AK Parti, bir değişim ihtiyacı ve rüzgarını arkasına alarak üst üste seçimler kazandı. Geleneksel askeri / bürokratik vesayet darbeler yedi. Bu süreç, dünyanın dört bir yanında ilgi görürken, içeride de ciddi bir destek buldu.
Ancak, 16 yıl aralıksız iktidar olmak, Türkiye gibi demokrasi anlayışının derinleşmediği, demokratik kurumların sağlamlaşmadığı bir ülkede önemli bir handikaptı.
Bölgedeki kaotik durum, çözüm sürecinin sonuçsuz kalması ve 15 Temmuz darbe girişimi, iktidarı olumsuz yönde etkiledi.
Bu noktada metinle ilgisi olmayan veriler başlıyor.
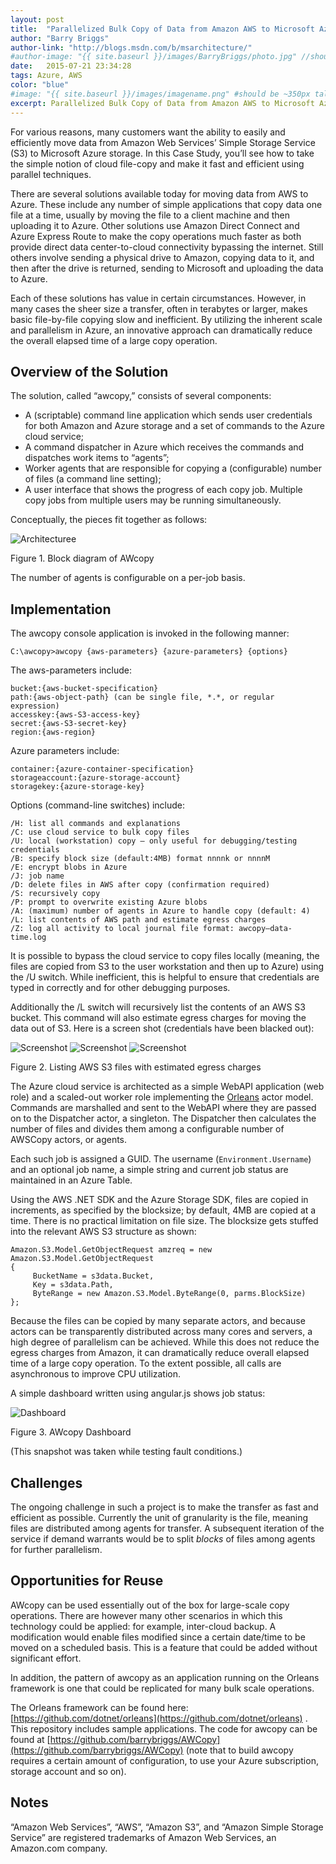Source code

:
```yaml
---
layout: post
title:  "Parallelized Bulk Copy of Data from Amazon AWS to Microsoft Azure"
author: "Barry Briggs"
author-link: "http://blogs.msdn.com/b/msarchitecture/"
#author-image: "{{ site.baseurl }}/images/BarryBriggs/photo.jpg" //should be square dimensions
date:   2015-07-21 23:34:28
tags: Azure, AWS
color: "blue"
#image: "{{ site.baseurl }}/images/imagename.png" #should be ~350px tall
excerpt: Parallelized Bulk Copy of Data from Amazon AWS to Microsoft Azure
---
```


For various reasons, many customers want the ability to easily and efficiently move data from Amazon Web Services’ Simple Storage Service (S3) to Microsoft Azure storage. In this Case Study, you’ll see how to take the simple notion of cloud file-copy and make it fast and efficient using parallel techniques.

There are several solutions available today for moving data from AWS to Azure.  These include any number of simple applications that copy data one file at a time, usually by moving the file to a client machine and then uploading it to Azure. Other solutions use Amazon Direct Connect and Azure Express Route to make the copy operations much faster as both provide direct data center-to-cloud connectivity bypassing the internet. Still others involve sending a physical drive to Amazon, copying data to it, and then after the drive is returned, sending to Microsoft and uploading the data to Azure.

Each of these solutions has value in certain circumstances.  However, in many cases the sheer size a transfer, often in terabytes or larger, makes basic file-by-file copying slow and inefficient. By utilizing the inherent scale and parallelism in Azure, an innovative approach can dramatically reduce the overall elapsed time of a large copy operation.

## Overview of the Solution

The solution, called “awcopy,” consists of several components:

- A (scriptable) command line application which sends user credentials for both Amazon and Azure storage and  a set of commands to the Azure cloud service;
- A command dispatcher in Azure which receives the commands and dispatches work items to “agents”;
- Worker agents that are responsible for copying a (configurable) number of files (a command line setting);
- A user interface that shows the progress of each copy job. Multiple copy jobs from multiple users may be running simultaneously.

Conceptually, the pieces fit together as follows:

![Architecturee]({{site.baseurl}}/images/2015-07-21-Parallelized-Bulk-Copy-of-Data-From-Amazon-AWS-To-Azure_images/image001.png)

Figure 1. Block diagram of AWcopy

The number of agents is configurable on a per-job basis.

## Implementation

The awcopy console application is invoked in the following manner:

```
C:\awcopy>awcopy {aws-parameters} {azure-parameters} {options}
```

The aws-parameters include:

```
bucket:{aws-bucket-specification}
path:{aws-object-path} (can be single file, *.*, or regular expression)
accesskey:{aws-S3-access-key}
secret:{aws-S3-secret-key}
region:{aws-region}
```

Azure parameters include:

```
container:{azure-container-specification}
storageaccount:{azure-storage-account}
storagekey:{azure-storage-key}
```

Options (command-line switches) include:

```
/H: list all commands and explanations
/C: use cloud service to bulk copy files
/U: local (workstation) copy – only useful for debugging/testing credentials
/B: specify block size (default:4MB) format nnnnk or nnnnM
/E: encrypt blobs in Azure
/J: job name
/D: delete files in AWS after copy (confirmation required)
/S: recursively copy
/P: prompt to overwrite existing Azure blobs
/A: (maximum) number of agents in Azure to handle copy (default: 4)
/L: list contents of AWS path and estimate egress charges
/Z: log all activity to local journal file format: awcopy—data-time.log
```

It is possible to bypass the cloud service to copy files locally (meaning, the files are copied from S3 to the user workstation and then up to Azure) using the /U switch. While inefficient, this is helpful to ensure that credentials are typed in correctly and for other debugging purposes.

Additionally the /L switch will recursively list the contents of an AWS S3 bucket. This command will also estimate egress charges for moving the data out of S3\. Here is a screen shot (credentials have been blacked out):

![Screenshot]({{site.baseurl}}/images/2015-07-21-Parallelized-Bulk-Copy-of-Data-From-Amazon-AWS-To-Azure_images/image002.png)
![Screenshot]({{site.baseurl}}/images/2015-07-21-Parallelized-Bulk-Copy-of-Data-From-Amazon-AWS-To-Azure_images/image003.png)
![Screenshot]({{site.baseurl}}/images/2015-07-21-Parallelized-Bulk-Copy-of-Data-From-Amazon-AWS-To-Azure_images/image004.jpg)

Figure 2. Listing AWS S3 files with estimated egress charges

The Azure cloud service is architected as a simple WebAPI application (web role) and a scaled-out worker role implementing the [Orleans](https://github.com/dotnet/orleans) actor model. Commands are marshalled and sent to the WebAPI where they are passed on to the Dispatcher actor, a singleton. The Dispatcher then calculates the number of files and divides them among a configurable number of AWSCopy actors, or agents.

Each such job is assigned a GUID. The username (`Environment.Username`) and an optional job name, a simple string and current job status are maintained in an Azure Table.

Using the AWS .NET SDK and the Azure Storage SDK, files are copied in increments, as specified by the blocksize; by default, 4MB are copied at a time. There is no practical limitation on file size. The blocksize gets stuffed into the relevant AWS S3 structure as shown:

```
Amazon.S3.Model.GetObjectRequest amzreq = new Amazon.S3.Model.GetObjectRequest
{
     BucketName = s3data.Bucket,
     Key = s3data.Path,
     ByteRange = new Amazon.S3.Model.ByteRange(0, parms.BlockSize)
};
```

Because the files can be copied by many separate actors, and because actors can be transparently distributed across many cores and servers, a high degree of parallelism can be achieved. While this does not reduce the egress charges from Amazon, it can dramatically reduce overall elapsed time of a large copy operation. To the extent possible, all calls are asynchronous to improve CPU utilization.

A simple dashboard written using angular.js shows job status:

![Dashboard]({{site.baseurl}}/images/2015-07-21-Parallelized-Bulk-Copy-of-Data-From-Amazon-AWS-To-Azure_images/image005.jpg)

Figure 3. AWcopy Dashboard

(This snapshot was taken while testing fault conditions.)

## Challenges

The ongoing challenge in such a project is to make the transfer as fast and efficient as possible. Currently the unit of granularity is the file, meaning files are distributed among agents for transfer. A subsequent iteration of the service if demand warrants would be to split _blocks_ of files among agents for further parallelism.

## Opportunities for Reuse

AWcopy can be used essentially out of the box for large-scale copy operations. There are however many other scenarios in which this technology could be applied: for example, inter-cloud backup. A modification would enable files modified since a certain date/time to be moved on a scheduled basis. This is a feature that could be added without significant effort.

In addition, the pattern of awcopy as an application running on the Orleans framework is one that could be replicated for many bulk scale operations.

The Orleans framework can be found here: [https://github.com/dotnet/orleans](https://github.com/dotnet/orleans) . This repository includes sample applications. The code for awcopy can be found at [https://github.com/barrybriggs/AWCopy](https://github.com/barrybriggs/AWCopy) (note that to build awcopy requires a certain amount of configuration, to use your Azure subscription, storage account and so on).

## Notes

“Amazon Web Services”, “AWS”, “Amazon S3”, and “Amazon Simple Storage Service” are registered trademarks of Amazon Web Services, an Amazon.com company.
Mutlak iktidar, giderek, denetlenemeyen bir güce dönüştü. Bu partiye de yansıdı. İstişare yani danışma geleneği unutuldu. Önce parti organları, sonra devlet kurumları “tekçi” zihniyetin kontrolüne girdi. Benimsenen güvenlikçi çizgi, iç ve dış konjonktürü “beka” sorunu üzerinden okuma refleksi, otoriterleşme… Suriye… Irak’taki belirsizlik, PKK’nın silahları bırakma sözünden hendekler siyasetine geçişi, 15 Temmuz… OHAL… Batıdan uzaklaşma… “Terörle mücadele esastır” şeklindeki geleneksel söyleme dönüş… Bunlar olurken, ABD’nin, gelişmekte olan ülkelerden parayı çekmesi… Hızla yükselen dolar, bir ekonomik dönemin sonu… AK Parti ülkeyi OHAL’siz yönetemez noktaya geldi.